**Exercise requirements**
Look through the records that follow. Copy every line containing the word "begin".
::::::::
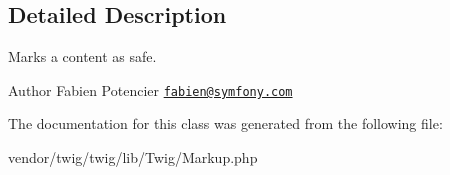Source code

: \subsection{Detailed Description}
Marks a content as safe.

\begin{DoxyAuthor}{Author}
Fabien Potencier \href{mailto:fabien@symfony.com}{\tt fabien@symfony.\+com} 
\end{DoxyAuthor}


The documentation for this class was generated from the following file\+:\begin{DoxyCompactItemize}
\item 
vendor/twig/twig/lib/\+Twig/Markup.\+php\end{DoxyCompactItemize}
::::::::
**Exercise result**
\begin{DoxyAuthor}{Author}
The documentation for this class was generated from the following file\+:\begin{DoxyCompactItemize}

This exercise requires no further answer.